1.2 Changes to Specifications, Modifications and Upgrades. Sykes
and SystemSoft agree to cooperate with each other in connection with
reasonable requests for modifications to the Specifications, modifications
and upgrades to SystemWizard Premiere Software and the Service Offering.
If either party requests a modification of the Specifications, or a
modification or upgrade to the SystemWizard Premiere Software or the
Service Offering that requires substantially more time and/or expense from
the developing party than that required of the requesting party, then the
developing party will notify the requesting party in writing of the
additional time and/or expense that such change requires and the
requesting party shall be permitted to withdraw such request. Any
modification of the Specifications, any modification or any upgrade to
System Wizard Premiere Software or Service Offering must be consented to
by both parties, which consent shall not be unreasonably withheld.
2. Grant of License.
X. Xxxxx hereby grants to SystemSoft a worldwide non-exclusive
license in all intellectual property for Sykes Software, including a
worldwide non-exclusive copyright license to use, execute, reproduce,
display, perform, transfer, transmit, and distribute, use on-line, and
make derivative works of Sykes Software solely for purposes of
integrating, marketing, distributing and licensing Sykes Software as part
of SystemWizard Premiere Software, and the right to authorize a third
party to do any of the foregoing solely for the benefit of SystemSoft, all
in accordance with the terms of this Agreement. Sykes Software may not be
sublicensed, sold or otherwise distributed separately. SystemSoft agrees
not to reverse assemble, reverse compile or otherwise translate Sykes
Software, by itself, or as a part of SystemWizard Premiere Software.
SystemSoft agrees not to use, execute or perform the Sykes Software either
alone or with other software, to provide services.
B. SystemSoft hereby grants to Sykes a worldwide non-exclusive
license in all intellectual property for SystemSoft Software, including a
worldwide non-exclusive copyright license to use, execute, reproduce,
display, perform, transfer, distribute, transmit, use on-line, and make
derivative works of SystemSoft Software for the purposes of marketing,
distributing and licensing SystemWizard Premiere Software and integrating
it into Total Service Solution and for purposes of providing services,
including telephone and on-line services using the Total Service Solution,
and the right to authorize a third party to do any of the foregoing solely
for the benefit of Sykes, all in accordance with the terms of this
Agreement. SystemSoft agrees to grant to Sykes a nonexclusive license
with respect to SystemWizard Client, SystemWizard Builder, SystemWizard
Server and SystemWizard Technician on an as-needed basis with the same
license rights as granted for SystemSoft Software, and on the most
favorable royalty on which SystemSoft has licensed such products, to be
used as a part of Total Service Solution. Neither SystemSoft Software,
SystemWizard Technician nor SystemWizard Premiere Software may be
sublicensed, sold or otherwise distributed separately.

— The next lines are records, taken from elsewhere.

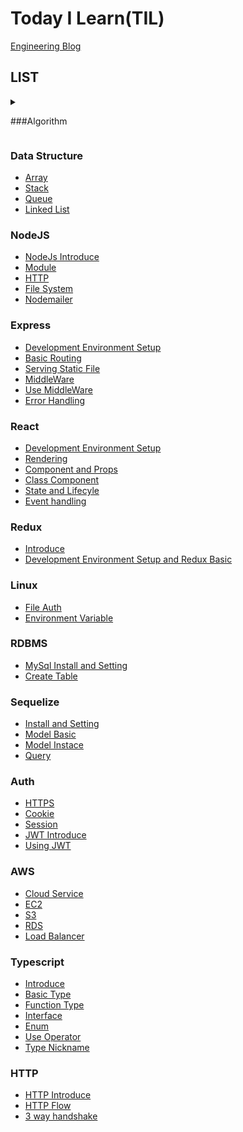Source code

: # Today I Learn(TIL)
[Engineering Blog](https://nspark.tistory.com/)

## LIST

<details>
<summary> 
  
  ###Algorithm 
  
</summary>
<div markdown="1">
</div>
  
* [Time Complexity](https://github.com/PARKNAMSU/TIL/blob/main/Algorithm/time_complexity.md)
* [Seleted Sort](https://github.com/PARKNAMSU/TIL/blob/main/Algorithm/selection_sort.md)
* [Bubble Sort](https://github.com/PARKNAMSU/TIL/blob/main/Algorithm/bubble_sort.md)
* [Insert Sort](https://github.com/PARKNAMSU/TIL/blob/main/Algorithm/insert_sort.md)
* [Quick Sort](https://github.com/PARKNAMSU/TIL/blob/main/Algorithm/quick_sort.md)
* [Merge Sort](https://github.com/PARKNAMSU/TIL/blob/main/Algorithm/merge_sort.md)
* [Heap Sort](https://github.com/PARKNAMSU/TIL/blob/main/Algorithm/heap_sort.md)
* [Counting Sort](https://github.com/PARKNAMSU/TIL/blob/main/Algorithm/counting_sort.md)
* [Graph](https://github.com/PARKNAMSU/TIL/blob/main/Algorithm/graph.md)
* [BFS(Breadth First Search)](https://github.com/PARKNAMSU/TIL/blob/main/Algorithm/bfs.md)
* [DFS(Depth First Search)](https://github.com/PARKNAMSU/TIL/blob/main/Algorithm/dfs.md)
* [Union-Find](https://github.com/PARKNAMSU/TIL/blob/main/Algorithm/union-find.md)
* [Kruskal Algorithm](https://github.com/PARKNAMSU/TIL/blob/main/Algorithm/kruskal.md)

</details>

### Data Structure
* [Array](https://github.com/PARKNAMSU/TIL/blob/main/data-structure/array.md)
* [Stack](https://github.com/PARKNAMSU/TIL/blob/main/data-structure/stack.md)
* [Queue](https://github.com/PARKNAMSU/TIL/blob/main/data-structure/queue.md)
* [Linked List](https://github.com/PARKNAMSU/TIL/blob/main/data-structure/linked-list.md)

### NodeJS
* [NodeJs Introduce](https://github.com/PARKNAMSU/TIL/blob/main/nodeJs/node_js.md)
* [Module](https://github.com/PARKNAMSU/TIL/blob/main/nodeJs/node_module.md)
* [HTTP](https://github.com/PARKNAMSU/TIL/blob/main/nodeJs/http_module.md) 
* [File System](https://github.com/PARKNAMSU/TIL/blob/main/nodeJs/fs.md)
* [Nodemailer](https://github.com/PARKNAMSU/TIL/blob/main/nodeJs/mail.md)

### Express
* [Development Environment Setup](https://github.com/PARKNAMSU/TIL/blob/main/express/express_setting.md)
* [Basic Routing](https://github.com/PARKNAMSU/TIL/blob/main/express/express_routing.md)
* [Serving Static File](https://github.com/PARKNAMSU/TIL/blob/main/express/express_static.md)
* [MiddleWare](https://github.com/PARKNAMSU/TIL/blob/main/express/middleware.md)
* [Use MiddleWare](https://github.com/PARKNAMSU/TIL/blob/main/express/use_middleware.md)
* [Error Handling](https://github.com/PARKNAMSU/TIL/blob/main/express/err_handle.md)

### React
* [Development Environment Setup](https://github.com/PARKNAMSU/TIL/blob/main/React/react_setting.md)
* [Rendering](https://github.com/PARKNAMSU/TIL/blob/main/React/react_rendering.md)
* [Component and Props](https://github.com/PARKNAMSU/TIL/blob/main/React/react_component_props.md)
* [Class Component](https://github.com/PARKNAMSU/TIL/blob/main/React/react_class_component.md)
* [State and Lifecyle](https://github.com/PARKNAMSU/TIL/blob/main/React/react_state_lifecycle.md)
* [Event handling](https://github.com/PARKNAMSU/TIL/blob/main/React/react_event_handle.md)

### Redux
* [Introduce](https://github.com/PARKNAMSU/TIL/blob/main/redux/redux_intro.md)
* [Development Environment Setup and Redux Basic](https://github.com/PARKNAMSU/TIL/blob/main/redux/redux_basic.md)

### Linux
* [File Auth](https://github.com/PARKNAMSU/TIL/blob/main/linux/file_auth.md)
* [Environment Variable](https://github.com/PARKNAMSU/TIL/blob/main/linux/environment_variable.md)

### RDBMS
* [MySql Install and Setting](https://github.com/PARKNAMSU/TIL/blob/main/database/rdbms/install_mysql.md)
* [Create Table](https://github.com/PARKNAMSU/TIL/blob/main/database/rdbms/create_table.md)

### Sequelize
* [Install and Setting](https://github.com/PARKNAMSU/TIL/blob/main/sequelize/install_setting.md)
* [Model Basic](https://github.com/PARKNAMSU/TIL/blob/main/sequelize/model_basic.md)
* [Model Instace](https://github.com/PARKNAMSU/TIL/blob/main/sequelize/model_instance.md)
* [Query](https://github.com/PARKNAMSU/TIL/blob/main/sequelize/query.md)

### Auth
* [HTTPS](https://github.com/PARKNAMSU/TIL/blob/main/auth/https.md)
* [Cookie](https://github.com/PARKNAMSU/TIL/blob/main/auth/cookie.md)
* [Session](https://github.com/PARKNAMSU/TIL/blob/main/auth/session.md)
* [JWT Introduce](https://github.com/PARKNAMSU/TIL/blob/main/auth/jwt.md)
* [Using JWT](https://github.com/PARKNAMSU/TIL/blob/main/auth/jwt_ex.md)

### AWS
* [Cloud Service](https://github.com/PARKNAMSU/TIL/blob/main/aws/cloud.md)
* [EC2](https://github.com/PARKNAMSU/TIL/blob/main/aws/ec2.md)
* [S3](https://github.com/PARKNAMSU/TIL/blob/main/aws/s3.md)
* [RDS](https://github.com/PARKNAMSU/TIL/blob/main/aws/rds.md)
* [Load Balancer](https://github.com/PARKNAMSU/TIL/blob/main/aws/load_balancer_https.md)

### Typescript
* [Introduce](https://github.com/PARKNAMSU/TIL/blob/main/typescript/typescript%20intro.md)
* [Basic Type](https://github.com/PARKNAMSU/TIL/blob/main/typescript/basic_type.md)
* [Function Type](https://github.com/PARKNAMSU/TIL/blob/main/typescript/function_type.md)
* [Interface](https://github.com/PARKNAMSU/TIL/blob/main/typescript/interface_type.md)
* [Enum](https://github.com/PARKNAMSU/TIL/blob/main/typescript/enum_type.md)
* [Use Operator](https://github.com/PARKNAMSU/TIL/blob/main/typescript/use_operator.md)
* [Type Nickname](https://github.com/PARKNAMSU/TIL/blob/main/typescript/type_nickname.md)

### HTTP
* [HTTP Introduce](https://github.com/PARKNAMSU/TIL/blob/main/http/http_intro.md)
* [HTTP Flow](https://github.com/PARKNAMSU/TIL/blob/main/http/http_flow.md)
* [3 way handshake](https://github.com/PARKNAMSU/TIL/blob/main/http/3_way_handshake.md)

C. SystemSoft hereby grants to Sykes a worldwide non-exclusive
license in all intellectual property for the human readable source code
for SystemWizard Technician and VoiceView (and Remote Control, to the
extent SystemSoft is legally authorized to do so) and other documentation
associated with such source code (the "Source Code"), including a
copyright license to use, execute, reproduce, display, perform and prepare
derivative works of the Source Code in exchange for the payment of
$2,000,000 upon the execution of this Agreement. Such license shall not
be interpreted as granting Sykes any ownership interest in the Source Code
or any portion thereof. In the event SystemSoft is unable to deliver
Source Code for Remote Control, SystemSoft shall, at its sole cost and
expense, modify and create derivative works from such Source Code in
accordance with Sykes' specifications and deliver object code
functionality that enables Sykes to achieve its Remote Control objectives
as specified in Exhibit A hereto. Any resulting intellectual property and
derivative works shall be licensed on a world-wide basis, to Sykes for all
purposes including the license to use, execute, reproduce, display,
perform, transfer, distribute, transmit, use on-line, and make derivative
works.
D. Neither Sykes nor any employee or agent of Sykes shall disclose
or cause, suffer or permit to be disclosed the code, documentation or
other information contained in the Source Code to any third party without
the prior written consent of SystemSoft. Sykes shall preserve the code,
documentation or other information contained in the Source Code with the
same degree of care and security with which Sykes preserves its own
confidential information, but in no event less than a reasonable degree of
care and security, and any physical copy or form of the code,
documentation or other information contained in the Source Code shall be
maintained in a secure, locked facility. Sykes shall not sell, assign,
license, distribute, sublicense or otherwise transfer the Source Code.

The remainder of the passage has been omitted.